■ EXERCISE OBJECTIVE: Lift every line from the entries that includes the word "below".

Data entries
********************
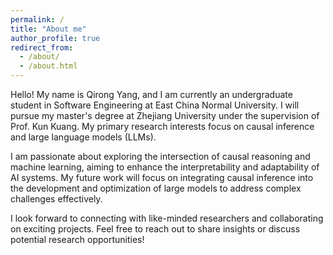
 ```yaml
---
permalink: /
title: "About me"
author_profile: true
redirect_from: 
  - /about/
  - /about.html
---
```

Hello! My name is Qirong Yang, and I am currently an undergraduate student in Software Engineering at East China Normal University. I will pursue my master's degree at Zhejiang University under the supervision of Prof. Kun Kuang. My primary research interests focus on causal inference and large language models (LLMs).

I am passionate about exploring the intersection of causal reasoning and machine learning, aiming to enhance the interpretability and adaptability of AI systems. My future work will focus on integrating causal inference into the development and optimization of large models to address complex challenges effectively.

I look forward to connecting with like-minded researchers and collaborating on exciting projects. Feel free to reach out to share insights or discuss potential research opportunities!
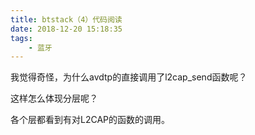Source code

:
 ```yaml
---
title: btstack（4）代码阅读
date: 2018-12-20 15:18:35
tags:
	- 蓝牙
---
```




我觉得奇怪，为什么avdtp的直接调用了l2cap_send函数呢？

这样怎么体现分层呢？

各个层都看到有对L2CAP的函数的调用。

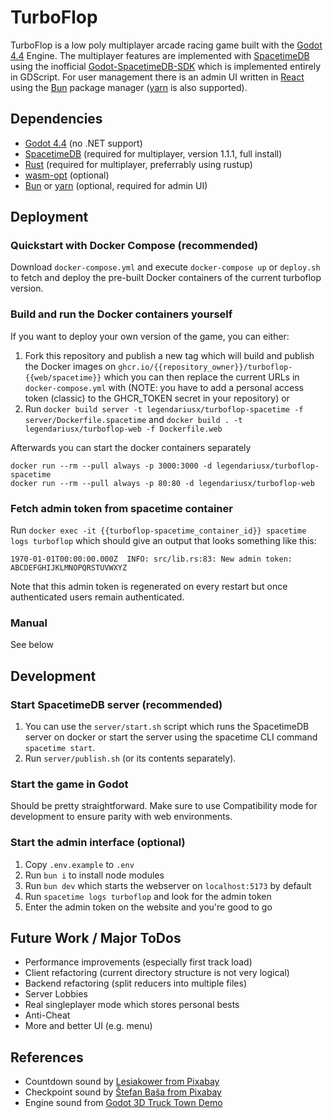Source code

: # TurboFlop
TurboFlop is a low poly multiplayer arcade racing game built with the [Godot 4.4](https://godotengine.org) Engine. The multiplayer features are implemented with [SpacetimeDB](https://spacetimedb.com) using the inofficial  [Godot-SpacetimeDB-SDK](https://github.com/flametime/Godot-SpacetimeDB-SDK) which is implemented entirely in GDScript. For user management there is an admin UI written in [React](https://react.dev/) using the [Bun](https://bun.sh/) package manager ([yarn](https://classic.yarnpkg.com/en/) is also supported).

## Dependencies
* [Godot 4.4](https://godotengine.org/download) (no .NET support)
* [SpacetimeDB](https://spacetimedb.com/install) (required for multiplayer, version 1.1.1, full install)
* [Rust](https://www.rust-lang.org/tools/install) (required for multiplayer, preferrably using rustup)
* [wasm-opt](https://github.com/WebAssembly/binaryen) (optional)
* [Bun](https://bun.sh/) or [yarn](https://classic.yarnpkg.com/lang/en/docs/install) (optional, required for admin UI)

## Deployment
### Quickstart with Docker Compose (recommended)
Download `docker-compose.yml` and execute `docker-compose up` or `deploy.sh` to fetch and deploy the pre-built Docker containers of the current turboflop version.

### Build and run the Docker containers yourself
If you want to deploy your own version of the game, you can either:
1. Fork this repository and publish a new tag which will build and publish the Docker images on `ghcr.io/{{repository_owner}}/turboflop-{{web/spacetime}}` which you can then replace the current URLs in `docker-compose.yml` with (NOTE: you have to add a personal access token (classic) to the GHCR_TOKEN secret in your repository) or
2. Run `docker build server -t legendariusx/turboflop-spacetime -f server/Dockerfile.spacetime` and `docker build . -t legendariusx/turboflop-web -f Dockerfile.web`

Afterwards you can start the docker containers separately 
```
docker run --rm --pull always -p 3000:3000 -d legendariusx/turboflop-spacetime
docker run --rm --pull always -p 80:80 -d legendariusx/turboflop-web
```

### Fetch admin token from spacetime container
Run `docker exec -it {{turboflop-spacetime_container_id}} spacetime logs turboflop` which should give an output that looks something like this:

`1970-01-01T00:00:00.000Z  INFO: src/lib.rs:83: New admin token: ABCDEFGHIJKLMNOPQRSTUVWXYZ`

Note that this admin token is regenerated on every restart but once authenticated users remain authenticated.

### Manual
See below

## Development 
### Start SpacetimeDB server (recommended)
1. You can use the `server/start.sh` script which runs the SpacetimeDB server on docker or start the server using the spacetime CLI command `spacetime start`.
2. Run `server/publish.sh` (or its contents separately).

### Start the game in Godot
Should be pretty straightforward. Make sure to use Compatibility mode for development to ensure parity with web environments.

### Start the admin interface (optional)
1. Copy `.env.example` to `.env`
2. Run `bun i` to install node modules
3. Run `bun dev` which starts the webserver on `localhost:5173` by default
4. Run `spacetime logs turboflop` and look for the admin token
5. Enter the admin token on the website and you're good to go

## Future Work / Major ToDos
* Performance improvements (especially first track load)
* Client refactoring (current directory structure is not very logical)
* Backend refactoring (split reducers into multiple files)
* Server Lobbies
* Real singleplayer mode which stores personal bests
* Anti-Cheat
* More and better UI (e.g. menu)

## References
* Countdown sound by [Lesiakower from Pixabay](https://pixabay.com/users/lesiakower-25701529/?utm_source=link-attribution&utm_medium=referral&utm_campaign=music&utm_content=151797)
* Checkpoint sound by [Štefan Baša from Pixabay](https://pixabay.com/users/malarbrush-43159066/?utm_source=link-attribution&utm_medium=referral&utm_campaign=music&utm_content=204151)
* Engine sound from [Godot 3D Truck Town Demo](https://godotengine.org/asset-library/asset/524)
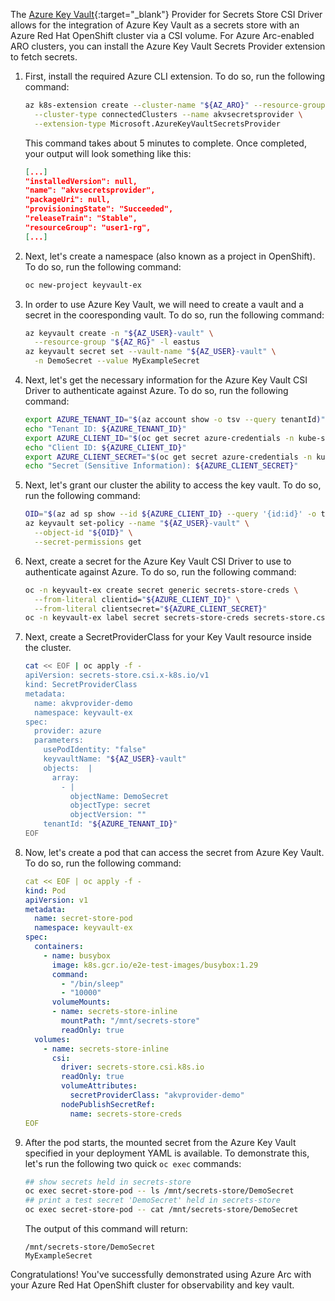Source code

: The [Azure Key Vault](https://azure.microsoft.com/en-us/products/key-vault/){:target="_blank"} Provider for Secrets Store CSI Driver allows for the integration of Azure Key Vault as a secrets store with an Azure Red Hat OpenShift cluster via a CSI volume. For Azure Arc-enabled ARO clusters, you can install the Azure Key Vault Secrets Provider extension to fetch secrets.

1. First, install the required Azure CLI extension. To do so, run the following command:

    ```bash
    az k8s-extension create --cluster-name "${AZ_ARO}" --resource-group "${AZ_RG}" \
      --cluster-type connectedClusters --name akvsecretsprovider \
      --extension-type Microsoft.AzureKeyVaultSecretsProvider
    ```

    This command takes about 5 minutes to complete. Once completed, your output will look something like this: 

    ```json
    [...]
    "installedVersion": null,
    "name": "akvsecretsprovider",
    "packageUri": null,
    "provisioningState": "Succeeded",
    "releaseTrain": "Stable",
    "resourceGroup": "user1-rg",
    [...]
    ```

1. Next, let's create a namespace (also known as a project in OpenShift). To do so, run the following command:

    ```bash
    oc new-project keyvault-ex
    ```

1. In order to use Azure Key Vault, we will need to create a vault and a secret in the cooresponding vault. To do so, run the following command:

    ```bash
    az keyvault create -n "${AZ_USER}-vault" \
      --resource-group "${AZ_RG}" -l eastus
    az keyvault secret set --vault-name "${AZ_USER}-vault" \
      -n DemoSecret --value MyExampleSecret
    ```

1. Next, let's get the necessary information for the Azure Key Vault CSI Driver to authenticate against Azure. To do so, run the following command:

    ```bash
    export AZURE_TENANT_ID="$(az account show -o tsv --query tenantId)"
    echo "Tenant ID: ${AZURE_TENANT_ID}"
    export AZURE_CLIENT_ID="$(oc get secret azure-credentials -n kube-system -o json | jq -r .data.azure_client_id | base64 --decode)"
    echo "Client ID: ${AZURE_CLIENT_ID}"
    export AZURE_CLIENT_SECRET="$(oc get secret azure-credentials -n kube-system -o json | jq -r .data.azure_client_secret | base64 --decode)"
    echo "Secret (Sensitive Information): ${AZURE_CLIENT_SECRET}"
    ```

1. Next, let's grant our cluster the ability to access the key vault. To do so, run the following command:

    ```bash
    OID="$(az ad sp show --id ${AZURE_CLIENT_ID} --query '{id:id}' -o tsv)"
    az keyvault set-policy --name "${AZ_USER}-vault" \
      --object-id "${OID}" \
      --secret-permissions get
    ```

1. Next, create a secret for the Azure Key Vault CSI Driver to use to authenticate against Azure. To do so, run the following command:

    ```bash
    oc -n keyvault-ex create secret generic secrets-store-creds \
      --from-literal clientid="${AZURE_CLIENT_ID}" \
      --from-literal clientsecret="${AZURE_CLIENT_SECRET}"
    oc -n keyvault-ex label secret secrets-store-creds secrets-store.csi.k8s.io/used=true
    ```

1. Next, create a SecretProviderClass for your Key Vault resource inside the cluster. 

    ```bash
    cat << EOF | oc apply -f -
    apiVersion: secrets-store.csi.x-k8s.io/v1
    kind: SecretProviderClass
    metadata:
      name: akvprovider-demo
      namespace: keyvault-ex 
    spec:
      provider: azure
      parameters:
        usePodIdentity: "false"
        keyvaultName: "${AZ_USER}-vault"
        objects:  |
          array:
            - |
              objectName: DemoSecret
              objectType: secret
              objectVersion: ""
        tenantId: "${AZURE_TENANT_ID}"
    EOF
    ```

1. Now, let's create a pod that can access the secret from Azure Key Vault. To do so, run the following command:

    ```yaml
    cat << EOF | oc apply -f -
    kind: Pod
    apiVersion: v1
    metadata:
      name: secret-store-pod
      namespace: keyvault-ex 
    spec:
      containers:
        - name: busybox
          image: k8s.gcr.io/e2e-test-images/busybox:1.29
          command:
            - "/bin/sleep"
            - "10000"
          volumeMounts:
          - name: secrets-store-inline
            mountPath: "/mnt/secrets-store"
            readOnly: true
      volumes:
        - name: secrets-store-inline
          csi:
            driver: secrets-store.csi.k8s.io
            readOnly: true
            volumeAttributes:
              secretProviderClass: "akvprovider-demo"
            nodePublishSecretRef:
              name: secrets-store-creds
    EOF
    ```

1. After the pod starts, the mounted secret from the Azure Key Vault specified in your deployment YAML is available. To demonstrate this, let's run the following two quick `oc exec` commands:

    ```bash
    ## show secrets held in secrets-store
    oc exec secret-store-pod -- ls /mnt/secrets-store/DemoSecret
    ## print a test secret 'DemoSecret' held in secrets-store
    oc exec secret-store-pod -- cat /mnt/secrets-store/DemoSecret
    ```

    The output of this command will return:

    ```
    /mnt/secrets-store/DemoSecret
    MyExampleSecret
    ```

Congratulations! You've successfully demonstrated using Azure Arc with your Azure Red Hat OpenShift cluster for observability and key vault. 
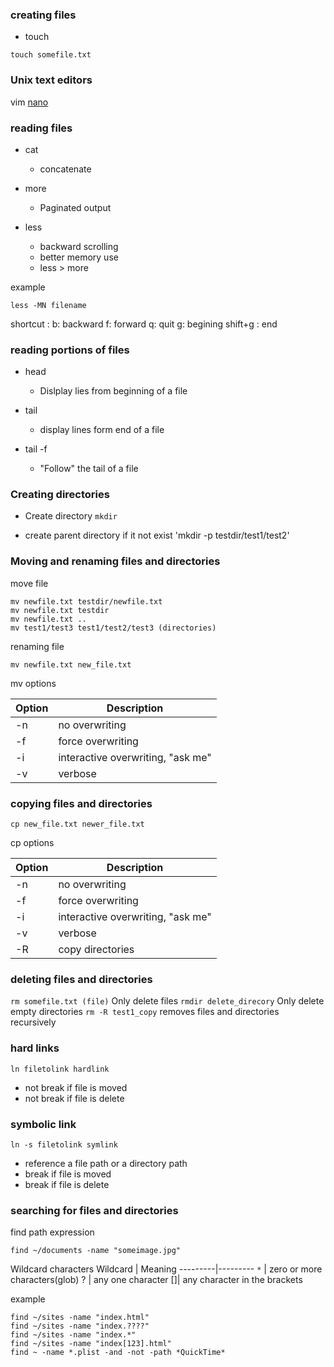 ### creating files

- touch
```
touch somefile.txt
```

###  Unix text editors
vim
[nano](http://www.nano-editor.org)

###  reading files

* cat
  - concatenate

* more
  - Paginated output

* less
  - backward scrolling
  - better memory use
  - less > more

example

```
less -MN filename
```
shortcut :
  b: backward
  f: forward
  q: quit
  g: begining
  shift+g : end

###  reading portions of files

* head
  - Dislplay lies from beginning of a file
* tail
  - display lines form end of a file

* tail -f
  - "Follow" the tail of a file

### Creating directories

* Create directory `mkdir`

* create parent directory if it not exist 'mkdir -p testdir/test1/test2'


### Moving and renaming files and directories

move file
```
mv newfile.txt testdir/newfile.txt
mv newfile.txt testdir
mv newfile.txt ..
mv test1/test3 test1/test2/test3 (directories)
```
renaming file
```
mv newfile.txt new_file.txt
```
mv options

Option | Description
-------|--------------
-n| no overwriting
-f| force overwriting
-i| interactive overwriting, "ask me"
-v| verbose

### copying files and directories

```
cp new_file.txt newer_file.txt
```
cp options

Option | Description
-------|--------------
-n| no overwriting
-f| force overwriting
-i| interactive overwriting, "ask me"
-v| verbose
-R| copy directories

### deleting files and directories

`rm somefile.txt (file)` Only delete files
`rmdir delete_direcory` Only delete empty directories
`rm -R test1_copy` removes files and directories recursively

### hard links

```
ln filetolink hardlink
```
- not break if file is moved
- not break if file is delete

### symbolic link

```
ln -s filetolink symlink
```
- reference a file path or a directory path
- break if file is moved
- break if file is delete

### searching for files and directories

find path expression
```
find ~/documents -name "someimage.jpg"
```
Wildcard characters
Wildcard | Meaning
---------|---------
`*` | zero or more characters(glob)
? | any one character
[]| any character in the brackets

example
```
find ~/sites -name "index.html"
find ~/sites -name "index.????"
find ~/sites -name "index.*"
find ~/sites -name "index[123].html"
find ~ -name *.plist -and -not -path *QuickTime*
```
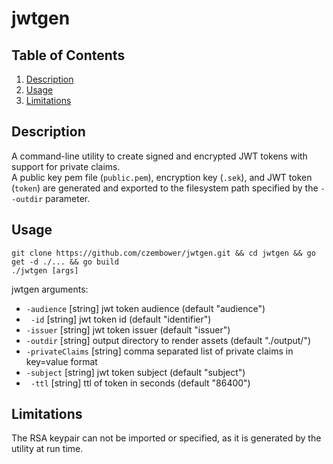 # jwtgen

## Table of Contents

1. [Description](#description)
1. [Usage](#usage)
1. [Limitations](#limitations)

## Description

A command-line utility to create signed and encrypted JWT tokens with support for private claims.\
A public key pem file (`public.pem`), encryption key (`.sek`), and JWT token (`token`) are generated and exported to the filesystem path specified by the ```--outdir``` parameter.

## Usage

```git clone https://github.com/czembower/jwtgen.git && cd jwtgen && go get -d ./... && go build```\
```./jwtgen [args]```

jwtgen arguments:
*  `-audience` \[string\]
    	jwt token audience (default "audience")
* ` -id` \[string\]
    	jwt token id (default "identifier")
*  `-issuer` \[string\]
    	jwt token issuer (default "issuer")
*  `-outdir` \[string\]
    	output directory to render assets (default "./output/")
*  `-privateClaims` \[string\]
    	comma separated list of private claims in key=value format
* `-subject` \[string\]
    	jwt token subject (default "subject")
* ` -ttl` \[string\]
    	ttl of token in seconds (default "86400")

## Limitations

The RSA keypair can not be imported or specified, as it is generated by the utility at run time.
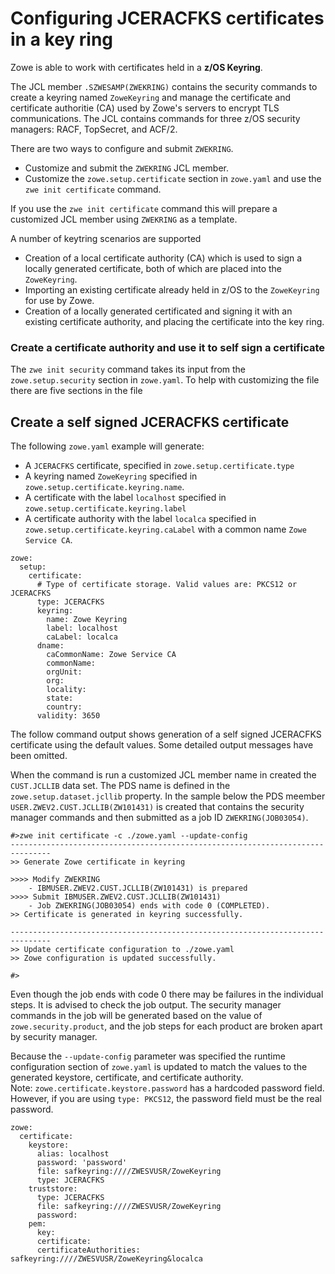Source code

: # Configuring JCERACFKS certificates in a key ring

Zowe is able to work with certificates held in a **z/OS Keyring**.  

The JCL member `.SZWESAMP(ZWEKRING)` contains the security commands to create a keyring named `ZoweKeyring` and manage the certificate and certificate authoritie (CA) used by Zowe's servers to encrypt TLS communications.  The JCL contains commands for three z/OS security managers: RACF, TopSecret, and ACF/2.

There are two ways to configure and submit `ZWEKRING`.

- Customize and submit the `ZWEKRING` JCL member.
- Customize the `zowe.setup.certificate` section in `zowe.yaml` and use the `zwe init certificate` command. 

If you use the `zwe init certificate` command this will prepare a customized JCL member using `ZWEKRING` as a template.  

A number of keytring scenarios are supported

- Creation of a local certificate authority (CA) which is used to sign a locally generated certificate, both of which are placed into the `ZoweKeyring`.
- Importing an existing certificate already held in z/OS to the `ZoweKeyring` for use by Zowe.  
- Creation of a locally generated certificated and signing it with an existing certificate authority, and placing the certificate into the key ring. 

### Create a certificate authority and use it to self sign a certificate

The `zwe init security` command takes its input from the `zowe.setup.security` section in `zowe.yaml`.  To help with customizing the file there are five sections in the file 

## Create a self signed JCERACFKS certificate

The following `zowe.yaml` example will generate:

 - A `JCERACFKS` certificate, specified in `zowe.setup.certificate.type` 
 - A keyring named `ZoweKeyring` specified in  `zowe.setup.certificate.keyring.name`. 
 - A certificate with the label `localhost` specified in `zowe.setup.certificate.keyring.label`  
 - A certificate authority with the label `localca` specified in  `zowe.setup.certificate.keyring.caLabel` with a common name `Zowe Service CA`.

```
zowe:
  setup:
    certificate:
      # Type of certificate storage. Valid values are: PKCS12 or JCERACFKS
      type: JCERACFKS
      keyring:
        name: Zowe Keyring
        label: localhost
        caLabel: localca
      dname:
        caCommonName: Zowe Service CA
        commonName:
        orgUnit:
        org:
        locality:
        state:
        country:
      validity: 3650
```

The follow command output shows generation of a self signed JCERACFKS certificate using the default values.  Some detailed output messages have been omitted.

When the command is run a customized JCL member name in created the `CUST.JCLLIB` data set.  The PDS name is defined in the `zowe.setup.dataset.jcllib` property.  In the sample below the PDS meember `USER.ZWEV2.CUST.JCLLIB(ZW101431)` is created that contains the security manager commands and then submitted as a job ID `ZWEKRING(JOB03054)`.  

```
#>zwe init certificate -c ./zowe.yaml --update-config
-------------------------------------------------------------------------------
>> Generate Zowe certificate in keyring

>>>> Modify ZWEKRING
    - IBMUSER.ZWEV2.CUST.JCLLIB(ZW101431) is prepared
>>>> Submit IBMUSER.ZWEV2.CUST.JCLLIB(ZW101431)
    - Job ZWEKRING(JOB03054) ends with code 0 (COMPLETED).
>> Certificate is generated in keyring successfully.

-------------------------------------------------------------------------------
>> Update certificate configuration to ./zowe.yaml
>> Zowe configuration is updated successfully.

#>
```

Even though the job ends with code 0 there may be failures in the individual steps.  It is advised to check the job output.  The security manager commands in the job will be generated based on the value of `zowe.security.product`, and the job steps for each product are broken apart by security manager.  

Because the `--update-config` parameter was specified the runtime configuration section of `zowe.yaml` is updated to match the values to the generated keystore, certificate, and certificate authority.  
Note: `zowe.certificate.keystore.password` has a hardcoded password field. However, if you are using `type: PKCS12`, the password field must be the real password.

```
zowe:
  certificate:
    keystore:
      alias: localhost
      password: 'password'
      file: safkeyring:////ZWESVUSR/ZoweKeyring
      type: JCERACFKS
    truststore:
      type: JCERACFKS
      file: safkeyring:////ZWESVUSR/ZoweKeyring
      password:
    pem:
      key:
      certificate:
      certificateAuthorities: safkeyring:////ZWESVUSR/ZoweKeyring&localca
```

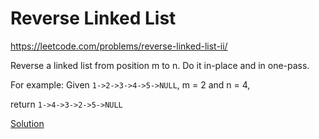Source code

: # Reverse Linked List

https://leetcode.com/problems/reverse-linked-list-ii/

Reverse a linked list from position m to n. Do it in-place and in one-pass.

For example:
Given ```1->2->3->4->5->NULL```, m = 2 and n = 4,

return ```1->4->3->2->5->NULL```

[Solution](ReverseLinkedListII.java)
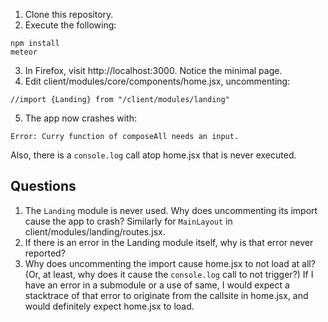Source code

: 1. Clone this repository.
2. Execute the following:

```
npm install
meteor
```

3. In Firefox, visit http://localhost:3000. Notice the minimal page.
4. Edit client/modules/core/components/home.jsx, uncommenting:

```
//import {Landing} from "/client/modules/landing"
```

5. The app now crashes with:

```
Error: Curry function of composeAll needs an input.
```

Also, there is a `console.log` call atop home.jsx that is never executed.

## Questions

1. The `Landing` module is never used. Why does uncommenting its import cause the app to crash? Similarly for `MainLayout` in client/modules/landing/routes.jsx.
2. If there is an error in the Landing module itself, why is that error never reported?
3. Why does uncommenting the import cause home.jsx to not load at all? (Or, at least, why does it cause the `console.log` call to not trigger?) If I have an error in a submodule or a use of same, I would expect a stacktrace of that error to originate from the callsite in home.jsx, and would definitely expect home.jsx to load.
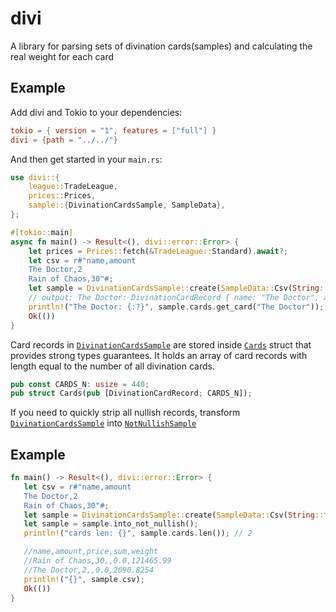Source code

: # divi

A library for parsing sets of divination cards(samples) and calculating the real weight for each card

## Example

Add divi and Tokio to your dependencies:

```toml
tokio = { version = "1", features = ["full"] }
divi = {path = "../../"}
```

And then get started in your `main.rs`:

```rust
use divi::{
    league::TradeLeague,
    prices::Prices,
    sample::{DivinationCardsSample, SampleData},
};

#[tokio::main]
async fn main() -> Result<(), divi::error::Error> {
    let prices = Prices::fetch(&TradeLeague::Standard).await?;
    let csv = r#"name,amount
    The Doctor,2
    Rain of Chaos,30"#;
    let sample = DivinationCardsSample::create(SampleData::Csv(String::from(csv)), Some(prices))?;
    // output: The Doctor: DivinationCardRecord { name: "The Doctor", amount: 2, price: Some(869.1), sum: Some(1738.2), weight: Some(2090.8254) }
    println!("The Doctor: {:?}", sample.cards.get_card("The Doctor"));
    Ok(())
}
```

Card records in [`DivinationCardsSample`] are stored inside [`Cards`] struct that provides strong types guarantees.
It holds an array of card records with length equal to the number of all divination cards.

```rust
pub const CARDS_N: usize = 440;
pub struct Cards(pub [DivinationCardRecord; CARDS_N]);
```

If you need to quickly strip all nullish records, transform [`DivinationCardsSample`] into [`NotNullishSample`]

[`DivinationCardsSample`]: crate::sample::DivinationCardsSample
[`Cards`]: crate::cards::Cards
[`NotNullishSample`]: crate::sample::NotNullishSample

## Example

```rust
fn main() -> Result<(), divi::error::Error> {
   let csv = r#"name,amount
   The Doctor,2
   Rain of Chaos,30"#;
   let sample = DivinationCardsSample::create(SampleData::Csv(String::from(csv)), None)?;
   let sample = sample.into_not_nullish();
   println!("cards len: {}", sample.cards.len()); // 2

   //name,amount,price,sum,weight
   //Rain of Chaos,30,,0.0,121465.99
   //The Doctor,2,,0.0,2090.8254
   println!("{}", sample.csv);
   Ok(())
}
```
********************
■ RESPONSE TO THIS TASK:
See below
When the command is run a customized JCL member name in created the `CUST.JCLLIB` data set.  The PDS name is defined in the `zowe.setup.dataset.jcllib` property.  In the sample below the PDS meember `USER.ZWEV2.CUST.JCLLIB(ZW101431)` is created that contains the security manager commands and then submitted as a job ID `ZWEKRING(JOB03054)`.  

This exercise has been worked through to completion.